While medications, particularly the serotonin reuptake-blocking medications (SSRIs), have been shown to be of benefit in adults, concerns have been raised that antidepressant medications themselves may induce suicidal behavior and be ineffective in treating depression in youth. These concerns are based on a series of public health advisories issued by the Food and Drug Administration (FDA) cautioning physicians, their patients, and families and caregivers of patients about the need to monitor both adults and children with depression, especially at the beginning of treatment, or when the doses are changed with either an increase or decrease, and to avoid abrupt discontinuation of treatment. The FDA has been closely reviewing the results of antidepressant studies in children after an initial report on studies with paroxetine (Paxil) and subsequent reports on studies of other drugs which appeared to suggest an increased risk of suicidal thoughts and actions in the children given antidepressants.
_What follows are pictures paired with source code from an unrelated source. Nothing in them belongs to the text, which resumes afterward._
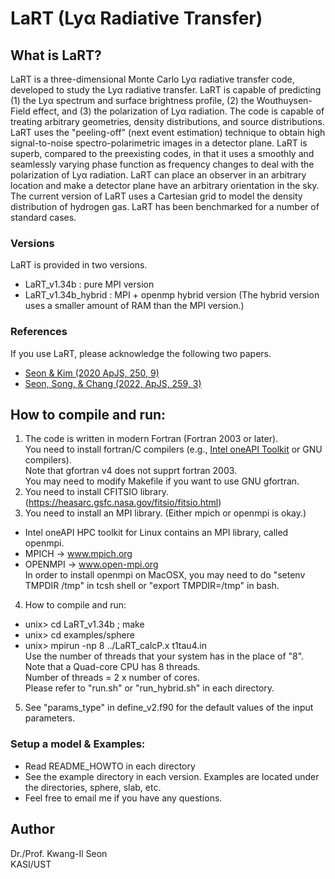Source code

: # LaRT (Ly&alpha; Radiative Transfer)

## What is LaRT?
LaRT is a three-dimensional Monte Carlo Ly&alpha; radiative transfer code, developed to study the Ly&alpha; radiative transfer. LaRT is capable of predicting (1) the Ly&alpha; spectrum and surface brightness profile, (2) the Wouthuysen-Field effect, and (3) the polarization of Ly&alpha; radiation. The code is capable of treating arbitrary geometries, density distributions, and source distributions. LaRT uses the "peeling-off" (next event estimation) technique to obtain high signal-to-noise spectro-polarimetric images in a detector plane. LaRT is superb, compared to the preexisting codes, in that it uses a smoothly and seamlessly varying phase function as frequency changes to deal with the polarization of Ly&alpha; radiation. LaRT can place an observer in an arbitrary location and make a detector plane have an arbitrary orientation in the sky. The current version of LaRT uses a Cartesian grid to model the density distribution of hydrogen gas. LaRT has been benchmarked for a number of standard cases.

### Versions
LaRT is provided in two versions.
  - LaRT_v1.34b : pure MPI version
  - LaRT_v1.34b_hybrid : MPI + openmp hybrid version (The hybrid version uses a smaller amount of RAM than the MPI version.)

### References
If you use LaRT, please acknowledge the following two papers.
  - [Seon & Kim (2020 ApJS, 250, 9)](https://ui.adsabs.harvard.edu/abs/2020ApJS..250....9S/abstract)
  - [Seon, Song, & Chang (2022, ApJS, 259, 3)](https://ui.adsabs.harvard.edu/abs/2022ApJS..259....3S/abstract)

## How to compile and run:

1. The code is written in modern Fortran (Fortran 2003 or later).\
      You need to install fortran/C compilers (e.g., [Intel oneAPI Toolkit](https://www.intel.com/content/www/us/en/developer/tools/oneapi/toolkits.html#hpc-kit) or GNU compilers).\
      Note that gfortran v4 does not supprt fortran 2003.\
      You may need to modify Makefile if you want to use GNU gfortran.
2. You need to install CFITSIO library.\
(https://heasarc.gsfc.nasa.gov/fitsio/fitsio.html)
3. You need to install an MPI library. (Either mpich or openmpi is okay.)
  - Intel oneAPI HPC toolkit for Linux contains an MPI library, called openmpi.
  - MPICH   -> www.mpich.org
  - OPENMPI -> www.open-mpi.org \
   In order to install openmpi on MacOSX, you may need to do "setenv TMPDIR /tmp" in tcsh shell or "export TMPDIR=/tmp" in bash.
4. How to compile and run:
  - unix> cd LaRT_v1.34b ; make
  - unix> cd examples/sphere
  - unix> mpirun -np 8 ../LaRT_calcP.x t1tau4.in \
      Use the number of threads that your system has in the place of "8". \
      Note that a Quad-core CPU has 8 threads. \
      Number of threads = 2 x number of cores. \
      Please refer to "run.sh" or "run_hybrid.sh" in each directory.
5. See "params_type" in define_v2.f90 for the default values of the input parameters.

### Setup a model & Examples:
  - Read README_HOWTO in each directory
  - See the example directory in each version. Examples are located under the directories, sphere, slab, etc.
  - Feel free to email me if you have any questions.


## Author
Dr./Prof. Kwang-Il Seon \
KASI/UST
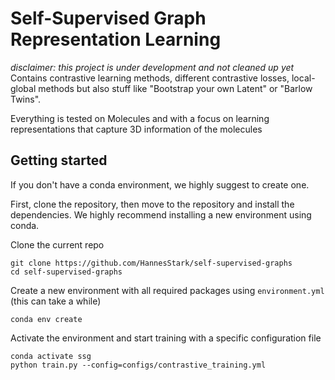# Self-Supervised Graph Representation Learning

*disclaimer: this project is under development and not cleaned up yet*
Contains contrastive learning methods, different contrastive losses, local-global methods but also stuff like "Bootstrap your own Latent" or "Barlow Twins".

Everything is tested on Molecules and with a focus on learning representations that capture 3D information of the molecules 

## Getting started

If you don't have a conda environment, we highly suggest to create one. 

First, clone the repository, then move to the repository and install the dependencies. We highly recommend installing a new environment using conda.

Clone the current repo

    git clone https://github.com/HannesStark/self-supervised-graphs
    cd self-supervised-graphs

Create a new environment with all required packages using `environment.yml` (this can take a while)

    conda env create

Activate the environment and start training with a specific configuration file

    conda activate ssg
    python train.py --config=configs/contrastive_training.yml


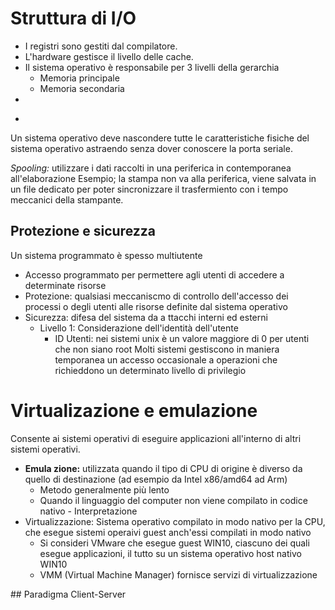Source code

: # Struttura di I/O
- I registri sono gestiti dal compilatore.
- L'hardware gestisce il livello delle cache. 
- Il sistema operativo è responsabile per 3 livelli della gerarchia
  -  Memoria principale
  -  Memoria secondaria
-  
+

Un sistema operativo deve nascondere tutte le caratteristiche fisiche del sistema operativo astraendo senza dover conoscere la porta seriale. 


*Spooling:* utilizzare i dati raccolti in una periferica in contemporanea all'elaborazione
Esempio; la stampa non va alla periferica, viene salvata in un file dedicato per poter sincronizzare il trasfermiento con i tempo meccanici della stampante.


## Protezione e sicurezza
Un sistema programmato è spesso multiutente
- Accesso programmato per permettere agli utenti di accedere a determinate risorse
- Protezione: qualsiasi meccaniscmo di controllo dell'accesso dei processi o degli utenti alle risorse definite dal sistema operativo
- Sicurezza: difesa del sistema da a ttacchi interni ed esterni
  - Livello 1: Considerazione dell'identità dell'utente
    - ID Utenti: nei sistemi unix è un valore maggiore di 0 per utenti che non siano root
  Molti sistemi gestiscono in maniera temporanea un accesso occasionale a operazioni che richieddono un determinato livello di privilegio 

# Virtualizazione e emulazione
Consente ai sistemi operativi di eseguire applicazioni all'interno di altri sistemi operativi. 
- **Emula   zione:** utilizzata quando il tipo di CPU di origine è diverso da quello di destinazione (ad esempio da Intel x86/amd64 ad Arm)
  - Metodo generalmente più lento
  - Quando il linguaggio del computer non viene compilato in codice nativo - Interpretazione
- Virtualizzazione: Sistema operativo compilato in modo nativo per la CPU, che esegue sistemi operaivi guest anch'essi compilati in modo nativo
  - Si consideri VMware che esegue guest WIN10, ciascuno dei quali esegue applicazioni, il tutto su un sistema operativo host nativo WIN10
  - VMM (Virtual Machine Manager) fornisce servizi di virtualizzazione    

## Paradigma Client-Server
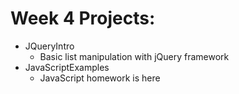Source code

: # Week 4 Projects:
+ JQueryIntro
  + Basic list manipulation with jQuery framework
+ JavaScriptExamples
  + JavaScript homework is here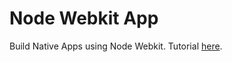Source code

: Node Webkit App
============

Build Native Apps using Node Webkit. Tutorial [here](http://thejackalofjavascript.com/getting-started-with-node-webkit-apps).
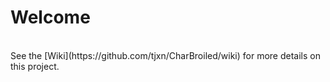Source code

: # Welcome
<br>
See the [Wiki](https://github.com/tjxn/CharBroiled/wiki) for more details on this project.
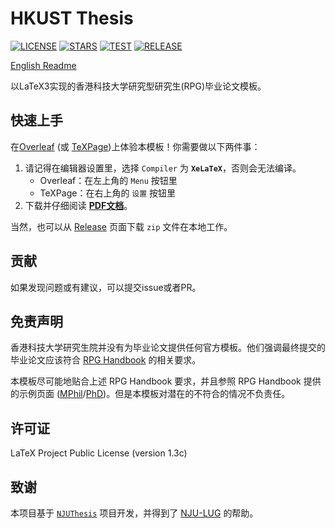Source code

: # HKUST Thesis

[![LICENSE](https://img.shields.io/github/license/HKFoggyU/hkust-thesis)](https://www.latex-project.org/lppl/lppl-1-3c/)
[![STARS](https://img.shields.io/github/stars/HKFoggyU/hkust-thesis)](https://github.com/HKFoggyU/hkust-thesis/stargazers)
[![TEST](https://github.com/HKFoggyU/hkust-thesis/actions/workflows/test.yml/badge.svg)](https://github.com/HKFoggyU/hkust-thesis/actions)
[![RELEASE](https://github.com/HKFoggyU/hkust-thesis/actions/workflows/release.yml/badge.svg)](https://github.com/HKFoggyU/hkust-thesis/releases)

[English Readme](README.md)

以LaTeX3实现的香港科技大学研究型研究生(RPG)毕业论文模板。

## 快速上手

在[Overleaf](https://www.overleaf.com/latex/templates/hkustthesis/mstwvckmhmjg) (或 [TeXPage](https://www.texpage.com/template/373737be-dc33-4df2-a7d0-a512a92715ef))上体验本模板！你需要做以下两件事：

1. 请记得在编辑器设置里，选择 `Compiler` 为 **`XeLaTeX`**，否则会无法编译。
   - Overleaf：在左上角的 `Menu` 按钮里
   - TeXPage：在右上角的 `设置` 按钮里
2. 下载并仔细阅读 **[PDF文档](https://github.com/HKFoggyU/hkust-thesis/releases/latest/download/hkustthesis.pdf)**。

当然，也可以从 [Release](https://github.com/HKFoggyU/hkust-thesis/releases/latest) 页面下载 `zip` 文件在本地工作。

## 贡献

如果发现问题或有建议，可以提交issue或者PR。

## 免责声明

香港科技大学研究生院并没有为毕业论文提供任何官方模板。他们强调最终提交的毕业论文应该符合 [RPG Handbook](https://fytgs.hkust.edu.hk/academics/Academic-Regulations-and-Requirements/Handbook-for-Research-Postgraduate-Studies/guidelines-thesis-preparation) 的相关要求。

本模板尽可能地贴合上述 RPG Handbook 要求，并且参照 RPG Handbook 提供的示例页面 ([MPhil](https://fytgs.hkust.edu.hk/sites/default/files/imce/thesis_sample_page_mphil.pdf)/[PhD](https://fytgs.hkust.edu.hk/sites/default/files/imce/thesis_sample_page_phd.pdf))。但是本模板对潜在的不符合的情况不负责任。


## 许可证

LaTeX Project Public License (version 1.3c)

## 致谢

本项目基于 [`` NJUThesis ``](https://github.com/nju-lug/NJUThesis) 项目开发，并得到了 [NJU-LUG](https://github.com/nju-lug) 的帮助。

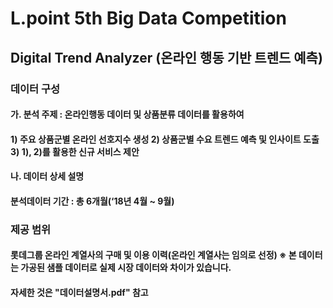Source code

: # L.point 5th Big Data Competition

## Digital Trend Analyzer (온라인 행동 기반 트렌드 예측)

### 데이터 구성
#### 가. 분석 주제 : 온라인행동 데이터 및 상품분류 데이터를 활용하여
#### 1) 주요 상품군별 온라인 선호지수 생성 2) 상품군별 수요 트렌드 예측 및 인사이트 도출 3) 1), 2)를 활용한 신규 서비스 제안
#### 나. 데이터 상세 설명
#### 분석데이터 기간 : 총 6개월(‘18년 4월 ~ 9월)
### 제공 범위
#### 롯데그룹 온라인 계열사의 구매 및 이용 이력(온라인 계열사는 임의로 선정) ※ 본 데이터는 가공된 샘플 데이터로 실제 시장 데이터와 차이가 있습니다.
#### 자세한 것은 "데이터설명서.pdf" 참고
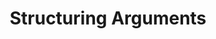 ---
title: "Structuring Arguments"
lang: "English"
year: "2020"
links: ['quBspwMlgUw']
slides: "https://drive.google.com/file/d/1Fk0tBK3H9hm0qCxNBn91ekBT-4RPNHF1/view"
authors: ['Jacklin Kwan', 'Lucie Slamova']
tags: ['Debate']
layout: "workshop"
categories: ["workshops"]
---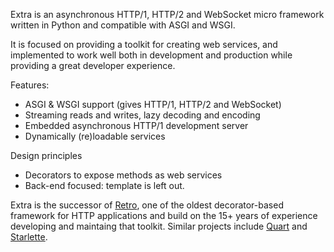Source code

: Extra is an asynchronous HTTP/1, HTTP/2 and WebSocket micro framework written
in Python and compatible with ASGI and WSGI.

It is focused on providing a toolkit for creating web services, and
implemented to work well both in development and production while providing a
great developer experience.

Features:

-   ASGI & WSGI support (gives HTTP/1, HTTP/2 and WebSocket)
-   Streaming reads and writes, lazy decoding and encoding
-   Embedded asynchronous HTTP/1 development server
-   Dynamically (re)loadable services

Design principles

-   Decorators to expose methods as web services
-   Back-end focused: template is left out.

Extra is the successor of [Retro](https://github.com/sebastien/retro), one of
the oldest decorator-based framework for HTTP applications and build on the
15+ years of experience developing and maintaing that toolkit. Similar projects include [Quart](https://github.com/pgjones/quart) and [Starlette](https://github.com/encode/starlette).
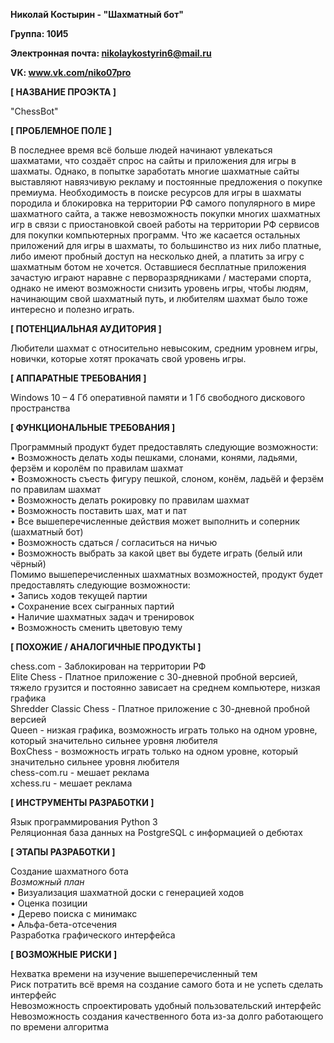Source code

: **Николай Костырин - "Шахматный бот"**

**Группа: 10И5**  

**Электронная почта: nikolaykostyrin6@mail.ru**  

**VK: www.vk.com/niko07pro**  

**[ НАЗВАНИЕ ПРОЭКТА ]** 

  "ChessBot"  

**[ ПРОБЛЕМНОЕ ПОЛЕ ]**  

В последнее время всё больше людей начинают увлекаться шахматами, что создаёт спрос на сайты и приложения для игры в шахматы. Однако, в попытке заработать многие шахматные сайты выставляют навязчивую рекламу и постоянные предложения о покупке премиума. Необходимость в поиске ресурсов для игры в шахматы породила и блокировка на территории РФ самого популярного в мире шахматного сайта, а также невозможность покупки многих шахматных игр в связи с приостановкой своей работы на территории РФ сервисов для покупки компьютерных программ. Что же касается остальных приложений для игры в шахматы, то большинство из них либо платные, либо имеют пробный доступ на несколько дней, а платить за игру с шахматным ботом не хочется. Оставшиеся бесплатные приложения зачастую играют наравне с перворазрядниками / мастерами спорта, однако не имеют возможности снизить уровень игры, чтобы людям, начинающим свой шахматный путь, и любителям шахмат было тоже интересно и полезно играть.  

**[ ПОТЕНЦИАЛЬНАЯ АУДИТОРИЯ ]**  

Любители шахмат с относительно невысоким, средним уровнем игры, новички, которые хотят прокачать свой уровень игры.  

**[ АППАРАТНЫЕ ТРЕБОВАНИЯ ]**  

Windows 10 – 4 Гб оперативной памяти и 1 Гб свободного дискового пространства  

**[ ФУНКЦИОНАЛЬНЫЕ ТРЕБОВАНИЯ ]**  

Программный продукт будет предоставлять следующие возможности:  
•	Возможность делать ходы пешками, слонами, конями, ладьями, ферзём и королём по правилам шахмат  
•	Возможность съесть фигуру пешкой, слоном, конём, ладьёй и ферзём по правилам шахмат  
•	Возможность делать рокировку по правилам шахмат  
•	Возможность поставить шах, мат и пат  
•	Все вышеперечисленные действия может выполнить и соперник (шахматный бот)  
•	Возможность сдаться / согласиться на ничью  
•	Возможность выбрать за какой цвет вы будете играть (белый или чёрный)  
Помимо вышеперечисленных шахматных возможностей, продукт будет предоставлять следующие возможности:  
•	Запись ходов текущей партии  
•	Сохранение всех сыгранных партий  
•	Наличие шахматных задач и тренировок  
•	Возможность сменить цветовую тему  

**[ ПОХОЖИЕ / АНАЛОГИЧНЫЕ ПРОДУКТЫ ]**  

chess.com - Заблокирован на территории РФ  
Elite Chess - Платное приложение с 30-дневной пробной версией, тяжело грузится и постоянно зависает на среднем компьютере, низкая графика  
Shredder Classic Chess - Платное приложение с 30-дневной пробной версией  
Queen - низкая графика, возможность играть только на одном уровне, который значительно сильнее уровня любителя  
BoxChess - возможность играть только на одном уровне, который значительно сильнее уровня любителя  
chess-com.ru - мешает реклама  
xchess.ru - мешает реклама  

**[ ИНСТРУМЕНТЫ РАЗРАБОТКИ ]**  

Язык программирования Python 3  
Реляционная база данных на PostgreSQL с информацией о дебютах  

**[ ЭТАПЫ РАЗРАБОТКИ ]**  

Создание шахматного бота  
*Возможный план*  
•	Визуализация шахматной доски с генерацией ходов  
•	Оценка позиции  
•	Дерево поиска с минимакс  
•	Альфа-бета-отсечения  
Разработка графического интерфейса  

**[ ВОЗМОЖНЫЕ РИСКИ ]**  

Нехватка времени на изучение вышеперечисленный тем  
Риск потратить всё время на создание самого бота и не успеть сделать интерфейс  
Невозможность спроектировать удобный пользовательский интерфейс  
Невозможность создания качественного бота из-за долго работающего по времени алгоритма  
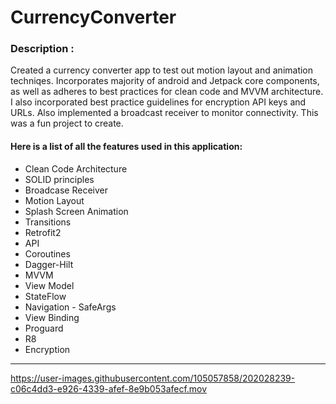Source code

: # CurrencyConverter


### Description :

<p>Created a currency converter app to test out motion layout and animation
techniqes. Incorporates majority of android and Jetpack core components, as well
as adheres to best practices for clean code and MVVM architecture. I also incorporated
best practice guidelines for encryption API keys and URLs. Also implemented a broadcast
receiver to monitor connectivity. This was a fun project to create. </p>

#### Here is a list of all the features used in this application:

- Clean Code Architecture
- SOLID principles
- Broadcase Receiver
- Motion Layout
- Splash Screen Animation
- Transitions
- Retrofit2
- API
- Coroutines
- Dagger-Hilt
- MVVM
- View Model
- StateFlow
- Navigation - SafeArgs
- View Binding
- Proguard
- R8
- Encryption
<hr>

https://user-images.githubusercontent.com/105057858/202028239-c06c4dd3-e926-4339-afef-8e9b053afecf.mov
There were no suicides in any of the trials. On close examination of the initial reports, it was unclear whether certain behaviors reported in these studies represented actual suicide attempts, or other self-injurious behavior that was not suicide-related. The FDA is advising clinicians, patients, families and caregivers of adults and children that they should closely monitor all patients being placed on therapy with these drugs for worsening depression and suicidal thinking, which can occur during the early period of treatment. The agency is also advising that these patients be observed for certain behaviors that are known to be associated with these drugs, such as anxiety, agitation, panic attacks, insomnia, irritability, hostility, impulsivity, akathisia (severe restlessness), hypomania, and mania, and that physicians be particularly vigilant in patients who may have bipolar disorder.2

According to the NIMH website, there is no way to tell who may be sensitive to an SSRI’s positive or adverse effects; some people may show marked improvement, some may see no change, and some may be vulnerable to adverse effects. An individual patient’s response to medication cannot be predicted with certainty from the kind of studies that have been done thus far. It is extremely difficult to prove whether SSRIs increase the risk of suicide, especially since suicide is already a significant risk in those who are depressed. Each child should be carefully and thoroughly evaluated by a physician to determine if medication is appropriate.3

Adults

Research on depression in the general population suggests that a combination of cognitive behavioral counseling and medication provides the best symptom relief, with many people being able to discontinue the medication at the conclusion of treatment.4 Several types of antidepressant medications used to treat depressive disorders include SSRIs, tricyclics, and monoamine oxidase inhibitors (MAOIs). Concerning people with disabilities, two studies have found sertraline, one type of SSRI, to be effective in the treatment of major depression in individuals with rheumatoid arthritis and of depressive symptoms in individuals with schizophrenia.5 6 Sertraline is only one of many medications that can be used, however. In terms of other treatments, one literature search revealed 16 case reports that suggest that electroconvulsive therapy (ECT) is both as effective and safe with mentally retarded persons as in the general population for treating affective disorders such as major depressive disorder.7 It is important to note that each individual case is different, and treatment decisions should be made with the help of a qualified physician, based on the individual’s particular diagnosis and severity of symptoms.

The Elderly

One study of a large and diverse population of older adults with arthritis (mostly osteoarthritis) and co-morbid depression involved treatment with antidepressant medications and/or 6 to 8 sessions of psychotherapy (Problem-Solving Treatment in Primary Care). Not only was the treatment effective in reducing depressive symptoms, but it also decreased pain and improved functional status and quality of life.8 Another study of elderly patients with major depressive disorder and vascular morbidity, diabetes mellitus or arthritis found setraline to be an effective treatment.9

Alternate Interventions

These alternate interventions for adults and the elderly are mentioned with caution, since they are based on a small number of studies. While they are interesting to note, it is highly recommended that any of these interventions be discussed with one’s physician before implementing them. As well, they may only help in relieving depressive symptoms, but not major depressive disorder. Some studies have examined a link between depression and vitamin B deficiency. Two studies involving 151 patients with a diagnosis of depressive disorder assessed the use of folate in addition to other treatment.10 The studies found that adding folate reduced Hamilton Depression Rating Scale scores on average by a further 2.65 points, which suggests that folate may have potential benefit in supplementing other treatment for depression. However, it is unclear if this is the case both for individuals with normal folate levels, as well as those with folate deficiency.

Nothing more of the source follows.